[SUPPLIED RECORDS]

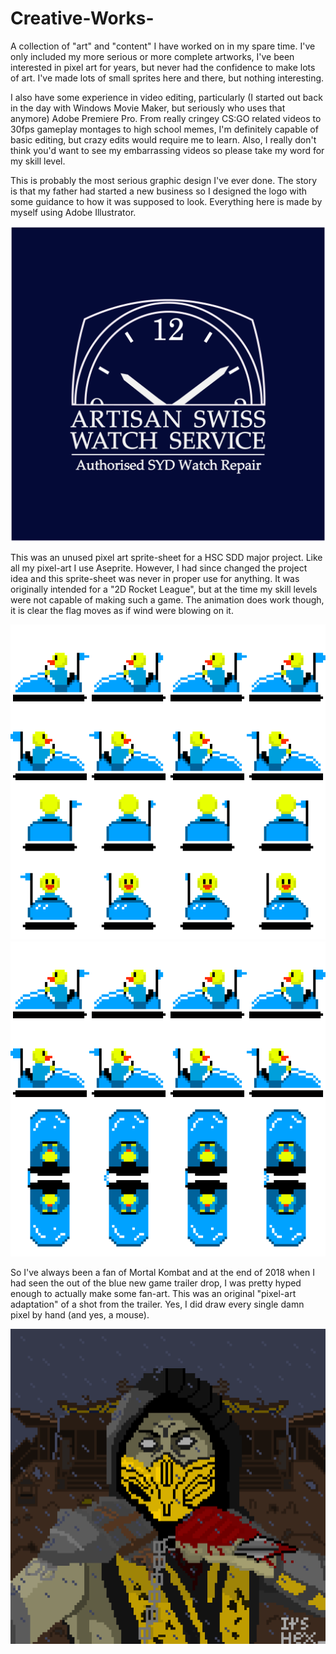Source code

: # Creative-Works-
A collection of "art" and "content" I have worked on in my spare time. I've only included my more serious or more complete artworks, I've been interested in pixel art for years, but never had the confidence to make lots of art. I've made lots of small sprites here and there, but nothing interesting.

I also have some experience in video editing, particularly (I started out back in the day with Windows Movie Maker, but seriously who uses that anymore) Adobe Premiere Pro. From really cringey CS:GO related videos to 30fps gameplay montages to high school memes, I'm definitely capable of basic editing, but crazy edits would require me to learn. Also, I really don't think you'd want to see my embarrassing videos so please take my word for my skill level.

This is probably the most serious graphic design I've ever done. The story is that my father had started a new business so I designed the logo with some guidance to how it was supposed to look. Everything here is made by myself using Adobe Illustrator.

![](Artisan-Logo.jpg)

This was an unused pixel art sprite-sheet for a HSC SDD major project. Like all my pixel-art I use Aseprite. However, I had since changed the project idea and this sprite-sheet was never in proper use for anything. It was originally intended for a "2D Rocket League", but at the time my skill levels were not capable of making such a game. The animation does work though, it is clear the flag moves as if wind were blowing on it. 

![](Bumper-Cars-Side.png)
![](Bumper-Cars-Top.png)

So I've always been a fan of Mortal Kombat and at the end of 2018 when I had seen the out of the blue new game trailer drop, I was pretty hyped enough to actually make some fan-art. This was an original "pixel-art adaptation" of a shot from the trailer. Yes, I did draw every single damn pixel by hand (and yes, a mouse).

![](Scorpion.png)

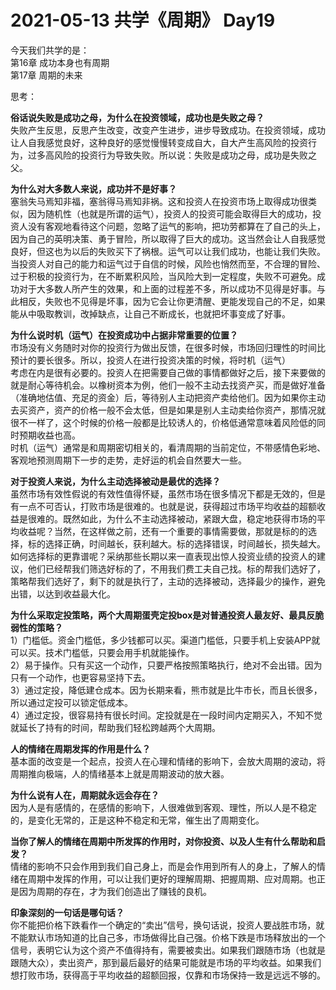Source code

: # 2021-05-13 共学《周期》 Day19
今天我们共学的是：  
第16章 成功本身也有周期  
第17章 周期的未来

思考：

**俗话说失败是成功之母，为什么在投资领域，成功也是失败之母？**  
失败产生反思，反思产生改变，改变产生进步，进步导致成功。在投资领域，成功让人自我感觉良好，这种良好的感觉慢慢转变成自大，自大产生高风险的投资行为，过多高风险的投资行为导致失败。所以说：失败是成功之母，成功是失败之父。

**为什么对大多数人来说，成功并不是好事？**  
塞翁失马焉知非福，塞翁得马焉知非祸。这和投资人在投资市场上取得成功很类似，因为随机性（也就是所谓的运气），投资人的投资可能会取得巨大的成功，投资人没有客观地看待这个问题，忽略了运气的影响，把功劳都算在了自己的头上，因为自己的英明决策、勇于冒险，所以取得了巨大的成功。这当然会让人自我感觉良好，但这也为以后的失败买下了祸根。运气可以让我们成功，也能让我们失败。当投资人对自己的能力和运气过于自信的时候，风险也悄然而至，不合理的冒险、过于积极的投资行为，在不断累积风险，当风险大到一定程度，失败不可避免。成功对于大多数人所产生的效果，和上面的过程差不多，所以成功不见得是好事。与此相反，失败也不见得是坏事，因为它会让你更清醒、更能发现自己的不足，如果能从中吸取教训，改掉缺点，让自己不断成长，也就把坏事变成了好事。

**为什么说时机（运气）在投资成功中占据非常重要的位置？**  
市场没有义务随时对你的投资行为做出反馈，在很多时候，市场回归理性的时间比预计的要长很多。所以，投资人在进行投资决策的时候，将时机（运气）  
考虑在内是很有必要的。投资人在把需要自己做的事情都做好之后，接下来要做的就是耐心等待机会。以橡树资本为例，他们一般不主动去找资产买，而是做好准备（准确地估值、充足的资金）后，等待别人主动把资产卖给他们。因为如果你主动去买资产，资产的价格一般不会太低，但是如果是别人主动卖给你资产，那情况就很不一样了，这个时候的价格一般都是比较诱人的，价格低通常意味着风险低的同时预期收益也高。  
时机（运气）通常是和周期密切相关的，看清周期的当前定位，不带感情色彩地、客观地预测周期下一步的走势，走好运的机会自然要大一些。

**对于投资人来说，为什么主动选择被动是最优的选择？**  
虽然市场有效性假说的有效性值得怀疑，虽然市场在很多情况下都是无效的，但是有一点不可否认，打败市场是很难的。也就是说，获得超过市场平均收益的超额收益是很难的。既然如此，为什么不主动选择被动，紧跟大盘，稳定地获得市场的平均收益呢？当然，在这样做之前，还有一个重要的事情需要做，那就是标的的选择，标的选择正确，时间越长，获利越大。标的选择错误，时间越长，损失越大。如何选择标的更靠谱呢？采纳那些长期以来一直表现出惊人投资业绩的投资人的建议，他们已经帮我们筛选好标的了，不用我们费工夫自己找。标的帮我们选好了，策略帮我们选好了，剩下的就是执行了，主动的选择被动，选择最少的操作，避免出错，以达到收益最大化。

**为什么采取定投策略，两个大周期蛋壳定投box是对普通投资⼈最友好、最具反脆弱性的策略？**  
1）门槛低。资金门槛低，多少钱都可以买。渠道门槛低，只要手机上安装APP就可以买。技术门槛低，只要会用手机就能操作。  
2）易于操作。只有买这一个动作，只要严格按照策略执行，绝对不会出错。因为只有一个动作，也更容易坚持下去。  
3）通过定投，降低建仓成本。因为长期来看，熊市就是比牛市长，而且长很多，所以通过定投可以锁定低成本。  
4）通过定投，很容易持有很长时间。定投就是在一段时间内定期买入，不知不觉就延长了持有的时间，帮助我们轻松跨越两个大周期。

**⼈的情绪在周期发挥的作⽤是什么？**  
基本面的改变是一个起点，投资人在心理和情绪的影响下，会放大周期的波动，将周期推向极端，人的情绪基本上就是周期波动的放大器。

**为什么说有人在，周期就永远会存在？**  
因为人是有感情的，在感情的影响下，人很难做到客观、理性，所以人是不稳定的，是变化无常的，正是这种不稳定和无常，催生出了周期变化。

**当你了解人的情绪在周期中所发挥的作⽤时，对你投资、以及人⽣有什么帮助和启发？**  
情绪的影响不只会作用到我们自己身上，而是会作用到所有人的身上，了解人的情绪在周期中发挥的作用，可以让我们更好的理解周期、把握周期、应对周期。也正是因为周期的存在，才为我们创造出了赚钱的良机。

**印象深刻的一句话是哪句话？**  
你不能把价格下跌看作一个确定的“卖出”信号，换句话说，投资人要战胜市场，就不能默认市场知道的比自己多，市场做得比自己强。价格下跌是市场释放出的一个信号，表明它认为这个资产不值得持有，需要被卖出。如果我们跟随市场（也就是跟随大众），卖出资产，那到最后最好的结果可能就是市场的平均收益。如果我们想打败市场，获得高于平均收益的超额回报，仅靠和市场保持一致是远远不够的。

[/SUPPLIED RECORDS]

• [WHAT TO WORK ON]: Once the line that contains "情绪的影响不只会作用到我们自" is found, please give it again exactly, along with each line that comes after it, through the last line of the entries.

• [WORKED SOLUTION]:
情绪的影响不只会作用到我们自己身上，而是会作用到所有人的身上，了解人的情绪在周期中发挥的作用，可以让我们更好的理解周期、把握周期、应对周期。也正是因为周期的存在，才为我们创造出了赚钱的良机。

**印象深刻的一句话是哪句话？**  
你不能把价格下跌看作一个确定的“卖出”信号，换句话说，投资人要战胜市场，就不能默认市场知道的比自己多，市场做得比自己强。价格下跌是市场释放出的一个信号，表明它认为这个资产不值得持有，需要被卖出。如果我们跟随市场（也就是跟随大众），卖出资产，那到最后最好的结果可能就是市场的平均收益。如果我们想打败市场，获得高于平均收益的超额回报，仅靠和市场保持一致是远远不够的。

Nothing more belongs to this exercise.